### Directions
Among the lines below, which ones contain the word "will"? Copy every such line.

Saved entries
* * * * *

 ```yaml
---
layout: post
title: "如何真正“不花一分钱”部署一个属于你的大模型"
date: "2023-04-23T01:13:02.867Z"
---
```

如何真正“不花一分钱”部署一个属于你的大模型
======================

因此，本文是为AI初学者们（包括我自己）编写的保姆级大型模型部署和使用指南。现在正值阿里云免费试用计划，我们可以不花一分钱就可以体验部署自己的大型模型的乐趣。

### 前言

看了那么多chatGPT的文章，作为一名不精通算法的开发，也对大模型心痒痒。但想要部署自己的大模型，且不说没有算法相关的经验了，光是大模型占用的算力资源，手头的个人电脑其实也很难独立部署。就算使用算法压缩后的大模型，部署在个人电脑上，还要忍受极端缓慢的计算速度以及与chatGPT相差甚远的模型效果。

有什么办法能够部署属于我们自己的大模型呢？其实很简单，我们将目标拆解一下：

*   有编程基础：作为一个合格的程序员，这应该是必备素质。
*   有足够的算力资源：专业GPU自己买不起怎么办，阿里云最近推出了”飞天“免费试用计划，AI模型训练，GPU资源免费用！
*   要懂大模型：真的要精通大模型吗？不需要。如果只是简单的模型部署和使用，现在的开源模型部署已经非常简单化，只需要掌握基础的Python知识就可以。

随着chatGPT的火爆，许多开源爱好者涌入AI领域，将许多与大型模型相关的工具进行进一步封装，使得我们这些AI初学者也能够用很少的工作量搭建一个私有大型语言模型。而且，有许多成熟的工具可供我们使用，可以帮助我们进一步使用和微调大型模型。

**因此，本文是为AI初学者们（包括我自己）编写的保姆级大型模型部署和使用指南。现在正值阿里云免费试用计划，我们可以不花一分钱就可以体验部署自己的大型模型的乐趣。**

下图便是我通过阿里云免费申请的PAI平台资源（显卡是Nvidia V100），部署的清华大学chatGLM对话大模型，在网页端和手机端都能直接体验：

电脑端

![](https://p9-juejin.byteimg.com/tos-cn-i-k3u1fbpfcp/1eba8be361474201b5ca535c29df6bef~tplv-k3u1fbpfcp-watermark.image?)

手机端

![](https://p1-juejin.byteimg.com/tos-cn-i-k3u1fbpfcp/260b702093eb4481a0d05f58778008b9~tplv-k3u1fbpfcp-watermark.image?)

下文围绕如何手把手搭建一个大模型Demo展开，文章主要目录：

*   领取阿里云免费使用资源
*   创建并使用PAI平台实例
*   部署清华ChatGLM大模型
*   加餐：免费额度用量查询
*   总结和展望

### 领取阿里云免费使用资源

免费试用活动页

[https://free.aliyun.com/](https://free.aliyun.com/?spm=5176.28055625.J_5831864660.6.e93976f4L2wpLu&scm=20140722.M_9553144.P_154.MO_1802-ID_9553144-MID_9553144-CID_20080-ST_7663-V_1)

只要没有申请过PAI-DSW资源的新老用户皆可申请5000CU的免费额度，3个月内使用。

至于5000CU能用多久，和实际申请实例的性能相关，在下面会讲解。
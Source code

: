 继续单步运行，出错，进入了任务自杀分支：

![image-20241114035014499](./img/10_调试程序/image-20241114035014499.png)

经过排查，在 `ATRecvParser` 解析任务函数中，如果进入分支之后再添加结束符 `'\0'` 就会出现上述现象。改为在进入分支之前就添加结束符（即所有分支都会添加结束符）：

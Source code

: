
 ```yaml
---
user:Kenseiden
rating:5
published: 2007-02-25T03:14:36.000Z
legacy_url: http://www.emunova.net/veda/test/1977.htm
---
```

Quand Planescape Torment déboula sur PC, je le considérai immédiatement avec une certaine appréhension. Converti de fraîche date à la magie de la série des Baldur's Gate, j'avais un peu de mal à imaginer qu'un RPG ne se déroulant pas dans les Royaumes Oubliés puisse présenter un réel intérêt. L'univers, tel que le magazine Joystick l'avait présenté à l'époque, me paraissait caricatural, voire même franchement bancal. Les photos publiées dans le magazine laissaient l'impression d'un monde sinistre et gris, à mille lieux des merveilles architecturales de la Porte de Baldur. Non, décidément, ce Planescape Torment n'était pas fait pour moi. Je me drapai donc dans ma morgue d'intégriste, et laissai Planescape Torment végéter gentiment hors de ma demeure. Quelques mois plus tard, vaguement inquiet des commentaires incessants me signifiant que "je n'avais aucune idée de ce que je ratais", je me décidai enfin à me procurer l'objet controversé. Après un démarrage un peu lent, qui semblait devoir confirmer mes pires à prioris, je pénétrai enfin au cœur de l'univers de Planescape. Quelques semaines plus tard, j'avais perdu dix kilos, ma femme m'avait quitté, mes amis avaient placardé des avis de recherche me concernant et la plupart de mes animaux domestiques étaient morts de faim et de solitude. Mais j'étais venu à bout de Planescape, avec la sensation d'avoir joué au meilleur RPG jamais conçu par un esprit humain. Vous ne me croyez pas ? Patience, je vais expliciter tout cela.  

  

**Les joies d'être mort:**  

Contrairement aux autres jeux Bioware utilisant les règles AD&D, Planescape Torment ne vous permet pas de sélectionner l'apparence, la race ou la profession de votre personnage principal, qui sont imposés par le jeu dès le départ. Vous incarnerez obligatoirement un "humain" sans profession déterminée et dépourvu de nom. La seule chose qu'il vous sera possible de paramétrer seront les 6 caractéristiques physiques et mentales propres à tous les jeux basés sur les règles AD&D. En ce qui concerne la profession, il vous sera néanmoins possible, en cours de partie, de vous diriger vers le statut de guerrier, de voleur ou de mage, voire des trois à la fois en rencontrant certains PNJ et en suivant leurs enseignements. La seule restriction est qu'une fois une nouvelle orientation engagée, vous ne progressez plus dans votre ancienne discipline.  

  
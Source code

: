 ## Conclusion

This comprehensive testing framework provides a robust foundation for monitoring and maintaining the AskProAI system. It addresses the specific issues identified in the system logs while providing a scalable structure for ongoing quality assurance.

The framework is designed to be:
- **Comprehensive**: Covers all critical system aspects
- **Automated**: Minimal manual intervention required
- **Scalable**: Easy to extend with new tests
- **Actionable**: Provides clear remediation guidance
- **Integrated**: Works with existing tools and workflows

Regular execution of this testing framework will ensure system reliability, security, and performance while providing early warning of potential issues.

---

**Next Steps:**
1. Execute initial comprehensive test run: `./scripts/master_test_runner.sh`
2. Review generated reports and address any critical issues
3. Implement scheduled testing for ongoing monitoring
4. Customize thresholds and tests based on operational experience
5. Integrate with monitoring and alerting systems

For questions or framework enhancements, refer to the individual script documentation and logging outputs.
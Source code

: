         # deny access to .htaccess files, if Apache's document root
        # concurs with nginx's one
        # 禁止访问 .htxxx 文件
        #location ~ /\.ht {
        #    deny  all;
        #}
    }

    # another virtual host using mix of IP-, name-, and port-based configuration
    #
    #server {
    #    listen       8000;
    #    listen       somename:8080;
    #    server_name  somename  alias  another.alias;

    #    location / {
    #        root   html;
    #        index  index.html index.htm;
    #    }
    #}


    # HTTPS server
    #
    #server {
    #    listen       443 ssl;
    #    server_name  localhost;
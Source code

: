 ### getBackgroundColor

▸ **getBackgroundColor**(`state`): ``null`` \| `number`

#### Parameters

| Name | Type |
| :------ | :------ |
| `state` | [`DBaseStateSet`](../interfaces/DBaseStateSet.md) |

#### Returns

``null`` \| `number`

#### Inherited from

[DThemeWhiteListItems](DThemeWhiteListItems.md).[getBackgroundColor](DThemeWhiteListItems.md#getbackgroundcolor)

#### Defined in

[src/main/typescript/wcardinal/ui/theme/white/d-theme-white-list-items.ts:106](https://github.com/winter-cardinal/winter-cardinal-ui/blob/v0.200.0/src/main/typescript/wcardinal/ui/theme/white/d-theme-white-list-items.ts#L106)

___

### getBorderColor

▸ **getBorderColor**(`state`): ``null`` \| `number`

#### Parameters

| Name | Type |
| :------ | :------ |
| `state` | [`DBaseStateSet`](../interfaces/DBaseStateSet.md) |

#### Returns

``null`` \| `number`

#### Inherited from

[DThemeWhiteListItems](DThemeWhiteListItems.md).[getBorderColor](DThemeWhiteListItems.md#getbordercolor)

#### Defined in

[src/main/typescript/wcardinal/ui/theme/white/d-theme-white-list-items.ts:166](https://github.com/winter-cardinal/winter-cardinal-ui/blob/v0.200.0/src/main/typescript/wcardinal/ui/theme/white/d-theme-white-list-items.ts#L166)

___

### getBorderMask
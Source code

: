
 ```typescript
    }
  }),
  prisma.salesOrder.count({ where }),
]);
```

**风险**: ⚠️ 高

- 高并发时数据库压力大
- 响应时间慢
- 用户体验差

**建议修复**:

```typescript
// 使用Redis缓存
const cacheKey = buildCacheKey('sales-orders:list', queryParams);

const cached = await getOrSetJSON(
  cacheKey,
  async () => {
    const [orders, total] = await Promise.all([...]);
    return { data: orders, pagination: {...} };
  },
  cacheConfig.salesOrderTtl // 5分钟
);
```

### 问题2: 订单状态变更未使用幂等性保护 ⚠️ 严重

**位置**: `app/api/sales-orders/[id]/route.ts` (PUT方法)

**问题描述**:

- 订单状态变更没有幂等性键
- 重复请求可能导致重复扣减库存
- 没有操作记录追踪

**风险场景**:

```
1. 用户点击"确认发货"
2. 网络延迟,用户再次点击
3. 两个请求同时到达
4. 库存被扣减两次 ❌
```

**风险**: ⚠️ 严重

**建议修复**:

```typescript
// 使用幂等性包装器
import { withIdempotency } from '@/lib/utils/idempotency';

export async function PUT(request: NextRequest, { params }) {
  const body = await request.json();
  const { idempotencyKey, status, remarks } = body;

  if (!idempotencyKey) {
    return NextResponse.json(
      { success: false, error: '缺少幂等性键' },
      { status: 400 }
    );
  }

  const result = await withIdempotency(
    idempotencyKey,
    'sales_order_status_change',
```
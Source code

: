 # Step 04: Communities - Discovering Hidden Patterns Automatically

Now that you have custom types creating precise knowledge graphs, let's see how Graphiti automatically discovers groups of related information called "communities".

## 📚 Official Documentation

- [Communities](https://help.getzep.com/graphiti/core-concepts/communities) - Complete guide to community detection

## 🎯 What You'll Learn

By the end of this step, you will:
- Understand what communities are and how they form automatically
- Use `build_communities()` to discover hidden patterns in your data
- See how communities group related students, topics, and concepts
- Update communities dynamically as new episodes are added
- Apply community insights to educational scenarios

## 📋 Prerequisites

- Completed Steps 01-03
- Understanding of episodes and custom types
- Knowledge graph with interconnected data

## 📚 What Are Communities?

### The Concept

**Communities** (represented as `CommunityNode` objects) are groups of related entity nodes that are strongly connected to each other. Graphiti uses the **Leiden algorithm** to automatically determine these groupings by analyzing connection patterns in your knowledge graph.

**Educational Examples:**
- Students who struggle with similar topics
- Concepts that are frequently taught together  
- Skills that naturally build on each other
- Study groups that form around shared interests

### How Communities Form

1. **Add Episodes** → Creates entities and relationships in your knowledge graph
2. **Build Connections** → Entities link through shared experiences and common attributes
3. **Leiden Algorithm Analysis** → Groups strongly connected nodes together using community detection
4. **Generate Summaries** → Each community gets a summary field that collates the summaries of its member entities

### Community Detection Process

* * * * *

### Response
Regular execution of this testing framework will ensure system reliability, security, and performance while providing early warning of potential issues.
By the end of this step, you will:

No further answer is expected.